Look through the data below and, wherever a line carries the word "disclaimer", please copy that line.

● Source data:
********
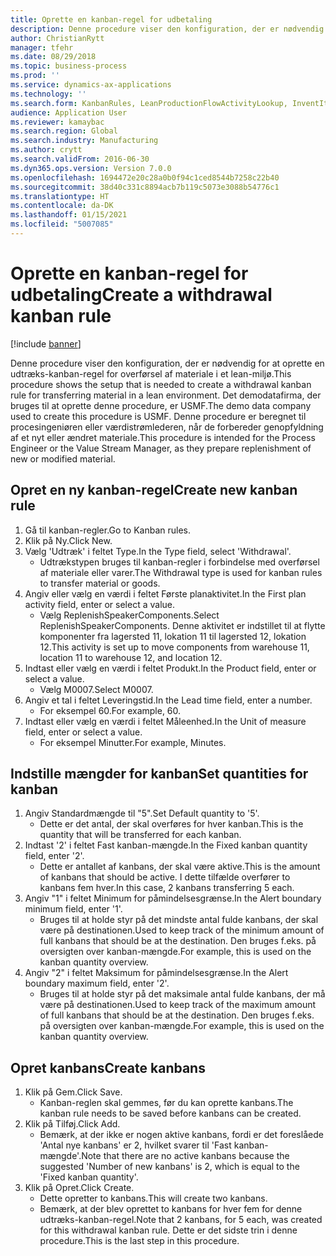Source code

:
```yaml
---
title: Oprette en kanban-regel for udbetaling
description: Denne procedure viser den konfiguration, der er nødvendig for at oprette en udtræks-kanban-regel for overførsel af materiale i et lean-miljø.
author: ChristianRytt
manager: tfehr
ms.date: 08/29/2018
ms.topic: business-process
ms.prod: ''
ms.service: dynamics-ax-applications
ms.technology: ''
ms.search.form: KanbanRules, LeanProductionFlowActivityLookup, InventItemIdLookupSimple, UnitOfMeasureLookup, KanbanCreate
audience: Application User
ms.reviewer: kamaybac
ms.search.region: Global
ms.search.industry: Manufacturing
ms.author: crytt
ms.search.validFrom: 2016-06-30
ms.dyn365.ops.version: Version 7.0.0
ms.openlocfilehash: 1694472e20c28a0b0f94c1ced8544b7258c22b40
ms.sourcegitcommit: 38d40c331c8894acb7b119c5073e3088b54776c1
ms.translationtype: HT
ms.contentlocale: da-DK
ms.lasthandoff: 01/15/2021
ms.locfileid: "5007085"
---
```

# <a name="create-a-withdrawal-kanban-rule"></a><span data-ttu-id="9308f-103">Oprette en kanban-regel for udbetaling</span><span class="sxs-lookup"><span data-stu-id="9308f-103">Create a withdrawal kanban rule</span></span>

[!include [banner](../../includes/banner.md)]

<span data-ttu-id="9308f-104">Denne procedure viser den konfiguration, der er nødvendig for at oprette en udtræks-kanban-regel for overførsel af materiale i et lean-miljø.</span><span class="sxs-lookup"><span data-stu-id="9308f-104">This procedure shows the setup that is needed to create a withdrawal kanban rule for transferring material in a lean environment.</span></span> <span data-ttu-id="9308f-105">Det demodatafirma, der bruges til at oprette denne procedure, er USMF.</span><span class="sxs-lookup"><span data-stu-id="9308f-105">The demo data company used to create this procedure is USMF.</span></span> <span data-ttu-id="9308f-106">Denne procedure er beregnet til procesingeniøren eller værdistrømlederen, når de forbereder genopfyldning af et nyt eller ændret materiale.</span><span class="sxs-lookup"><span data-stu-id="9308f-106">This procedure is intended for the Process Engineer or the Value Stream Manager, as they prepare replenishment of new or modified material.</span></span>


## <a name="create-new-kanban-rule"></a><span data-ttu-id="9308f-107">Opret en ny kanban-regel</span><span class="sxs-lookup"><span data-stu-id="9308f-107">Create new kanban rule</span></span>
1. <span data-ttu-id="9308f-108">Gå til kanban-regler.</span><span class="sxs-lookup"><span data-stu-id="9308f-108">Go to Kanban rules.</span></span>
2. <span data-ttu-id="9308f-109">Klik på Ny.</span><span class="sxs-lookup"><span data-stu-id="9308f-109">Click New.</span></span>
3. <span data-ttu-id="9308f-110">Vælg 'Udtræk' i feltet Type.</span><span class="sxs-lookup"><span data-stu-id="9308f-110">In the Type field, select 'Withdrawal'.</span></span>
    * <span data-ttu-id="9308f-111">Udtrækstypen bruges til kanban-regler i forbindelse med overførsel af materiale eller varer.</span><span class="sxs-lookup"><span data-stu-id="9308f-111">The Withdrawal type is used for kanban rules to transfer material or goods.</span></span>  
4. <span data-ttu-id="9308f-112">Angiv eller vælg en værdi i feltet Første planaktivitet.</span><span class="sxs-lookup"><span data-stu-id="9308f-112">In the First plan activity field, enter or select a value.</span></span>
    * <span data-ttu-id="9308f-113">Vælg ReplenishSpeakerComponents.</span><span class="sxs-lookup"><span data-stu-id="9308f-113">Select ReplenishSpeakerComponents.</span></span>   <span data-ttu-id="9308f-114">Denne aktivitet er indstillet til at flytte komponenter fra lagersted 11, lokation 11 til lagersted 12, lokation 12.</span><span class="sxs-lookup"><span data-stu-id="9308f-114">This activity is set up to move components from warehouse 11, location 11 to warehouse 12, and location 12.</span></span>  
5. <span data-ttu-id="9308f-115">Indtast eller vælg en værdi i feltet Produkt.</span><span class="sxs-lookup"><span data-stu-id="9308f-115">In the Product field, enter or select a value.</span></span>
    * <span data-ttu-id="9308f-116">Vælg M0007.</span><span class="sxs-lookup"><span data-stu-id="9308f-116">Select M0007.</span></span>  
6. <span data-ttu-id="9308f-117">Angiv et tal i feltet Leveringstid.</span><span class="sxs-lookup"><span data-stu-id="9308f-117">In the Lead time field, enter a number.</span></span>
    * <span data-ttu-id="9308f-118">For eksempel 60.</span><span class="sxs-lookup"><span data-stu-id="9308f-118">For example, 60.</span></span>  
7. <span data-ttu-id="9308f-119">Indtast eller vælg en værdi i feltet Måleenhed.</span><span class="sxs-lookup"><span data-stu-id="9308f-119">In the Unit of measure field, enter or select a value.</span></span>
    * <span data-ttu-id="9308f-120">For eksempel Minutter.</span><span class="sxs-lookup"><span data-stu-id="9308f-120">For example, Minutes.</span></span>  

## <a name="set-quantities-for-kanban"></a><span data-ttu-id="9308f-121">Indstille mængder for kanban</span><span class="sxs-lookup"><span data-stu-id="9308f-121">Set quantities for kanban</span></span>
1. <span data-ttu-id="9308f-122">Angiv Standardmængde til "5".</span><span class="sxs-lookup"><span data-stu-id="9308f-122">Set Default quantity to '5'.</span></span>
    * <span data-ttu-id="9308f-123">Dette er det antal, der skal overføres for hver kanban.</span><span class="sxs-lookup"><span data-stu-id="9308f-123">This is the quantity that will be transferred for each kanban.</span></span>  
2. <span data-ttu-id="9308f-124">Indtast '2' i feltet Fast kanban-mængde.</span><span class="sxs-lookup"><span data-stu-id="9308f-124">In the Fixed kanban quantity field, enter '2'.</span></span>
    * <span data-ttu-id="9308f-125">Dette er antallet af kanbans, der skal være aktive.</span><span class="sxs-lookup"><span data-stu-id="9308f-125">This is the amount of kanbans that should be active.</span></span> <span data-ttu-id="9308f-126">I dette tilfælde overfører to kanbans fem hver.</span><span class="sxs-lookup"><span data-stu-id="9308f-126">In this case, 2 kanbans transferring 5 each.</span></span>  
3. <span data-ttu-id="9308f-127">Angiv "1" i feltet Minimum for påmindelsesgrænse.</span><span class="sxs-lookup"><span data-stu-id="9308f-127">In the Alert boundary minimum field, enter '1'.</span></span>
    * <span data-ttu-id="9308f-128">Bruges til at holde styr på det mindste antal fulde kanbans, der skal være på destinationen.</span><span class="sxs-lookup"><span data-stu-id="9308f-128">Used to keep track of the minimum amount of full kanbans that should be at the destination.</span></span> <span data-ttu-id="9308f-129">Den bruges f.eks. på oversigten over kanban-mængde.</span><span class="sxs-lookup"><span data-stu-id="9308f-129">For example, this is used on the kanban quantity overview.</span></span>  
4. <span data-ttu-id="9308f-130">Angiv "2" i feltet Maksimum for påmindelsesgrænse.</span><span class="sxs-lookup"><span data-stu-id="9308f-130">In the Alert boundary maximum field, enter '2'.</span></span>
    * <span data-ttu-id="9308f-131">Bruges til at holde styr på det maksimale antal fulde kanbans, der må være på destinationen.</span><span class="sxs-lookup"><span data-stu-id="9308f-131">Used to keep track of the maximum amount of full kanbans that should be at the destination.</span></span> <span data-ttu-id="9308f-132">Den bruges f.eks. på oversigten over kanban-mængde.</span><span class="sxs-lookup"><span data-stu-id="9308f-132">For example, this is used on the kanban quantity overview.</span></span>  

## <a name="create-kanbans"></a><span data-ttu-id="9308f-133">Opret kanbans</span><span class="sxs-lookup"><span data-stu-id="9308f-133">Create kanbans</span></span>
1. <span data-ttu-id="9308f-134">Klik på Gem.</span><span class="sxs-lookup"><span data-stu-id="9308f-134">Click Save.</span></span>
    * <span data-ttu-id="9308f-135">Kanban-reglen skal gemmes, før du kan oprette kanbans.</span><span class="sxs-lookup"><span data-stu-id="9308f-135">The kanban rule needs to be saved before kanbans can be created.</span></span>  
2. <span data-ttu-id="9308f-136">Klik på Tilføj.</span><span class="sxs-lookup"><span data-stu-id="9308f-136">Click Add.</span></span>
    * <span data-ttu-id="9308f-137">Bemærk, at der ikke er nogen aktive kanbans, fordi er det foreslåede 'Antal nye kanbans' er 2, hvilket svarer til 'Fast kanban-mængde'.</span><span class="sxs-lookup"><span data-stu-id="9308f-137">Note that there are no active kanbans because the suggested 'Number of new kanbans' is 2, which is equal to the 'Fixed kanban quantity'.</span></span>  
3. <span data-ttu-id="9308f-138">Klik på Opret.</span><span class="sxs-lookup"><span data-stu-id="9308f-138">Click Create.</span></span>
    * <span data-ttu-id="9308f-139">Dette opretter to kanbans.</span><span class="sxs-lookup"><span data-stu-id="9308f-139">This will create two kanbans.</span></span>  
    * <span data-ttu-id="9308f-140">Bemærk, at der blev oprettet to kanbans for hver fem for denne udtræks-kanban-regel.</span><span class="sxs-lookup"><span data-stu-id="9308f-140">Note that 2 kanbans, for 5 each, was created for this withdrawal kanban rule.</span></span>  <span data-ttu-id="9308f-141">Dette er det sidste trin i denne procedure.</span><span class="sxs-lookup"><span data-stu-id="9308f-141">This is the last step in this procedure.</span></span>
********
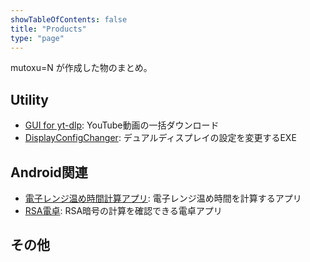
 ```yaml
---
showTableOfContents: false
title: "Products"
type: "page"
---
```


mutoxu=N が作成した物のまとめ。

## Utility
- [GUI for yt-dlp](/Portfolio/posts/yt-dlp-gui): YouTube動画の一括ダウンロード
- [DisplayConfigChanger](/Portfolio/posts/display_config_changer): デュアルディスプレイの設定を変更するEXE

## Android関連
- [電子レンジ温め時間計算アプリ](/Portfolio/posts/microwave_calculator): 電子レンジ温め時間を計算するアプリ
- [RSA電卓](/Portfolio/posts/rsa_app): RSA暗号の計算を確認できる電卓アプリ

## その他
********
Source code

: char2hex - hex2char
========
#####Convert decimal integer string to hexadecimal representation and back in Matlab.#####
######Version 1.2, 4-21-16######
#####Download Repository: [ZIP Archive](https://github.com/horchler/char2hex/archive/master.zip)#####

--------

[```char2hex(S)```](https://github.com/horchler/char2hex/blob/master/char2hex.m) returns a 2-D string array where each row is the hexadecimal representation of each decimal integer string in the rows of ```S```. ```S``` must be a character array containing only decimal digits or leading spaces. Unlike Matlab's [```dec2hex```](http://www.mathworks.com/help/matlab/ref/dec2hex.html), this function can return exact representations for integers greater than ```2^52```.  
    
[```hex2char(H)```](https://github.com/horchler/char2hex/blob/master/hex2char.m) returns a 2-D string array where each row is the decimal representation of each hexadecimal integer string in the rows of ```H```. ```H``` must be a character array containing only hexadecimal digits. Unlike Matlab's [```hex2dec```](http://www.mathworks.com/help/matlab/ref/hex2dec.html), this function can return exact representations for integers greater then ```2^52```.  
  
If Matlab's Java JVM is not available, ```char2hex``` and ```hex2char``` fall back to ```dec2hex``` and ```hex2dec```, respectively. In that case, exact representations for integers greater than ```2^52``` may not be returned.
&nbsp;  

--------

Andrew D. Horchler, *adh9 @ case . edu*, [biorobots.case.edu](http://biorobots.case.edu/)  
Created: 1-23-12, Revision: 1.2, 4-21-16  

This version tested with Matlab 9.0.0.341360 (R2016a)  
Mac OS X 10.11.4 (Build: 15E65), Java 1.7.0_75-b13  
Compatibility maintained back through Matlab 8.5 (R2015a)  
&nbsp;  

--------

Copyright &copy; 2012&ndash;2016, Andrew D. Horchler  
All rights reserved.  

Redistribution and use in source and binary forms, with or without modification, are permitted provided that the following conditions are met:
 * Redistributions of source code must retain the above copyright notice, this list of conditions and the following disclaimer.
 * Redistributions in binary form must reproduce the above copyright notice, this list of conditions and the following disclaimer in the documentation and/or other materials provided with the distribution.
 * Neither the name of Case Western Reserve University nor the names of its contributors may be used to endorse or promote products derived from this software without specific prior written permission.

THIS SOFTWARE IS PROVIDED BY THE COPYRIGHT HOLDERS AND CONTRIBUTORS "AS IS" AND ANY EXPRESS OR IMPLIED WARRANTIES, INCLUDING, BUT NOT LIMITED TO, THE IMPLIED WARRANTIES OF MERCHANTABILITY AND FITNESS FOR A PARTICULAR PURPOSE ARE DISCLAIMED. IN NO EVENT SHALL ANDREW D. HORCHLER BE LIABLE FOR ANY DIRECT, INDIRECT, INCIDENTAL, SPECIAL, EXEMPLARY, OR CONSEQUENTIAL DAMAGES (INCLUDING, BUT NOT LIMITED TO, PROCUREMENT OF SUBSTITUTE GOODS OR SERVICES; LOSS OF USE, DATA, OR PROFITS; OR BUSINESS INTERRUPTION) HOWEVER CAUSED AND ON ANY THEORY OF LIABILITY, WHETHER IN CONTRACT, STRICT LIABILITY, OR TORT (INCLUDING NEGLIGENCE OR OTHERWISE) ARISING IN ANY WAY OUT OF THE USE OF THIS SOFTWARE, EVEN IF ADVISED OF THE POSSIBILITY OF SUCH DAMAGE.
********
● Solved problem:
 * Redistributions of source code must retain the above copyright notice, this list of conditions and the following disclaimer.
 * Redistributions in binary form must reproduce the above copyright notice, this list of conditions and the following disclaimer in the documentation and/or other materials provided with the distribution.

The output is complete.